View Evaluation of environmental impacts of harvest residue-based bioenergy using radiative forcing analysis here.

Study parameters

The composition of working forests and how they are managed vary, so the authors based their initial evaluation on a typical Pacific Northwest harvesting operation in Grays Harbor County, WA using a rotation age of 45 years. A whole tree harvesting method was employed where the felled tree is hauled to a landing before the limbs and tops are removed. The study assumes that 61% of the above ground biomass harvested is used for timber products (logs) and 39% is residual biomass (primarily, tops and branches). Further, the study bases its calculations on the assumption that one bone-dried metric ton (BDmT) of residual biomass at the landing site is derived from 1.7 BDmT of total residual biomass harvested. It was assumed that 0.7 (35%) of the 1.7 BDmT harvested tree remains on the forest floor or at the landing due to limbs breakage during harvest and hauling.

Calculating net global warming

To be able to maintain the focus on biomass-based bioenergy, all the carbon balance calculations in the study are based on the residual biomass and the carbon credits or debits associated with timber products (e.g., lumber) are excluded using mass allocations principles. The authors calculated the GHG outputs generated from the harvesting, processing and transporting of the forest residuals to a bioenergy refinery. They also calculated the rate of decay of the residuals left on the forest floor. It was assumed that over time 90% of the residuals decomposed and generated carbon emissions into the atmosphere while 10% decays into the soil. In addition, the emissions generated from burning the residuals to produce energy were determined.

These emission values were used to calculate the accumulated abundance of GHG (as CO2 equivalents) over a 100-year time frame, which is the recommended time-frame set by the Intergovernmental Panel on Climate Change (IPCC) for the assessment of the impact on climate change. Over this time period, the working forest sequesters (takes up) CO2, and these values are also incorporated into the assessment. When CO2 emissions and carbon sequestration are plotted on the same graph for a 100-year time frame, a “Radiative Forcing Turning Point” is obtained at year 18. At this point, the cumulative negative radiative forcing from CO2 sequestration (i.e., global cooling) offsets the cumulative positive radiative forcing from CO2 emissions (i.e., global warming). In other words, the system goes from being “carbon positive” and emitting carbon into the environment to “carbon negative” and storing carbon from the atmosphere. Addressing this result, the authors state, “This study shows that carbon sequestration plays a significant role in the carbon balance and demonstrates the environmental benefits of using woody biomass-based bioenergy.”

Conclusion

International standards allow LCAs to assume carbon neutrality, for global warming indicator calculations, as the CO2 generated from burning wood-based products is offset by CO2 sequestration within the forest.

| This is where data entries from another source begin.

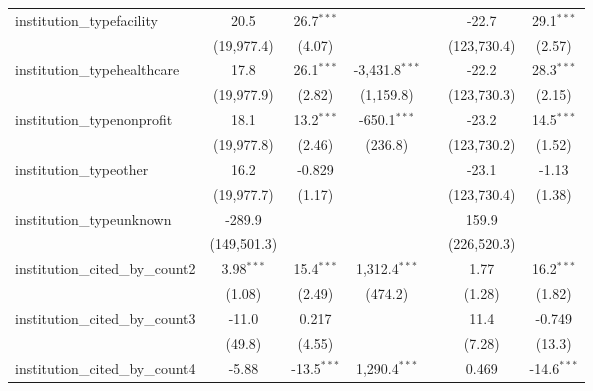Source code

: \begin{tabular}{lcccccc}
   institution\_typefacility             & 20.5          & 26.7$^{***}$  &                  &               & -22.7         & 29.1$^{***}$\\   
                                         & (19,977.4)    & (4.07)        &                  &               & (123,730.4)   & (2.57)\\   
   institution\_typehealthcare           & 17.8          & 26.1$^{***}$  & -3,431.8$^{***}$ &               & -22.2         & 28.3$^{***}$\\   
                                         & (19,977.9)    & (2.82)        & (1,159.8)        &               & (123,730.3)   & (2.15)\\   
   institution\_typenonprofit            & 18.1          & 13.2$^{***}$  & -650.1$^{***}$   &               & -23.2         & 14.5$^{***}$\\   
                                         & (19,977.8)    & (2.46)        & (236.8)          &               & (123,730.2)   & (1.52)\\   
   institution\_typeother                & 16.2          & -0.829        &                  &               & -23.1         & -1.13\\   
                                         & (19,977.7)    & (1.17)        &                  &               & (123,730.4)   & (1.38)\\   
   institution\_typeunknown              & -289.9        &               &                  &               & 159.9         &   \\   
                                         & (149,501.3)   &               &                  &               & (226,520.3)   &   \\   
   institution\_cited\_by\_count2        & 3.98$^{***}$  & 15.4$^{***}$  & 1,312.4$^{***}$  &               & 1.77          & 16.2$^{***}$\\   
                                         & (1.08)        & (2.49)        & (474.2)          &               & (1.28)        & (1.82)\\   
   institution\_cited\_by\_count3        & -11.0         & 0.217         &                  &               & 11.4          & -0.749\\   
                                         & (49.8)        & (4.55)        &                  &               & (7.28)        & (13.3)\\   
   institution\_cited\_by\_count4        & -5.88         & -13.5$^{***}$ & 1,290.4$^{***}$  &               & 0.469         & -14.6$^{***}$\\   

\end{tabular}
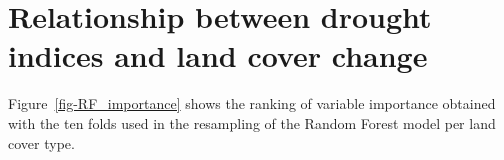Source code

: \documentclass[
  authoryear,
  preprint,
  3p,
  onecolumn]{elsarticle}
\begin{document}
\section{Relationship between drought indices and land cover
change}\label{relationship-between-drought-indices-and-land-cover-change}

Figure~\ref{fig-RF_importance} shows the ranking of variable importance
obtained with the ten folds used in the resampling of the Random Forest
model per land cover type.

\begin{figure}[!ht]

\begin{minipage}{0.33\linewidth}



\end{minipage}
\end{figure}
\end{document}
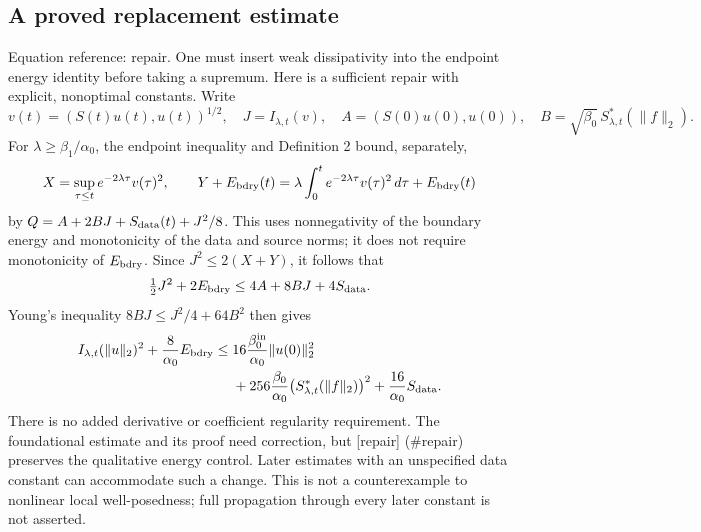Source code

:\documentclass[10pt]{article}
\begin{document}
\subsection*{A proved replacement estimate}
Equation reference: repair. One must insert weak dissipativity into the endpoint energy identity before taking a supremum. Here is a sufficient repair with explicit, nonoptimal constants. Write \[v(t)=(S(t)u(t),u(t))^{1/2},\quad J=I_{\lambda,t}(v),\quad
 A=(S(0)u(0),u(0)),\quad
 B=\sqrt{\beta_0}\,S^*_{\lambda,t}(\|f\|_2).\] For \(\lambda\ge\beta_1/\alpha_0\), the endpoint inequality and Definition 2 bound, separately, \[X=\sup_{\tau\le t}e^{-2\lambda\tau}v(\tau)^2,\qquad
 Y+E_{\rm bdry}(t)
       =\lambda\int_0^t e^{-2\lambda\tau}v(\tau)^2\,d\tau
          +E_{\rm bdry}(t)\] by \(Q=A+2BJ+S_{\rm data}(t)+J^2/8\). This uses nonnegativity of the boundary energy and monotonicity of the data and source norms; it does not require monotonicity of \(E_{\rm bdry}\). Since \(J^2\le2(X+Y)\), it follows that \[\tfrac12J^2+2E_{\rm bdry}\le4A+8BJ+4S_{\rm data}.\] Young’s inequality \(8BJ\le J^2/4+64B^2\) then gives \[
\begin{split}
 I_{\lambda,t}(\|u\|_2)^2+\frac8{\alpha_0}E_{\rm bdry}
 \le{}&16\frac{\beta_0^{\rm in}}{\alpha_0}\|u(0)\|_2^2\\
 &+256\frac{\beta_0}{\alpha_0}
             \bigl(S^*_{\lambda,t}(\|f\|_2)\bigr)^2
 +\frac{16}{\alpha_0}S_{\rm data}.
\end{split}\] There is no added derivative or coefficient regularity requirement. The foundational estimate and its proof need correction, but [repair] (\#repair) preserves the qualitative energy control. Later estimates with an unspecified data constant can accommodate such a change. This is not a counterexample to nonlinear local well-posedness; full propagation through every later constant is not asserted.\par
\end{document}
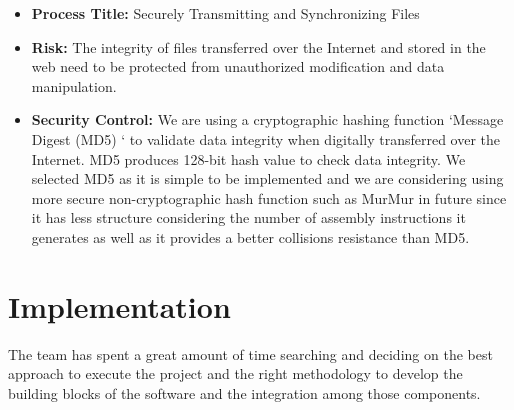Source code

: \documentclass{article}
\begin{document}
\begin{enumerate}
\begin{itemize}
\item \textbf{Process Title:} Securely Transmitting and Synchronizing Files
\item \textbf{Risk:} The integrity of files transferred over the Internet and stored in the web need to be protected from unauthorized modification and data manipulation.
\item \textbf{Security Control:} We are using a cryptographic hashing function ‘Message Digest (MD5) ‘ to validate data integrity when digitally transferred over the Internet. MD5 produces 128-bit hash value to check data integrity. We selected MD5 as it is simple to be implemented and we are considering using more secure non-cryptographic hash function such as MurMur in future since it has less structure considering the number of assembly instructions it generates as well as it provides a better collisions resistance than MD5.

\end{itemize}

\end{enumerate}

\section{Implementation}
The team has spent a great amount of time searching and deciding on the best approach to execute the project and the right methodology to develop the building blocks of the software and the integration among those components.
\end{document}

The concept of “carbon neutrality” contributes significantly to the favorable greenhouse warming potential calculated for wood-based biofuels compared to fossil-based fuels. This study introduces a temporal component to the carbon neutrality aspect of LCA and demonstrates the significance of forest management practices on net GHG emissions.

The authors acknowledge that this study does not account for the role of below-ground biomass and natural disturbances like fire in affecting the carbon balance. In addition, this study is based on a limited geographic area and not reflective of a larger more diverse region.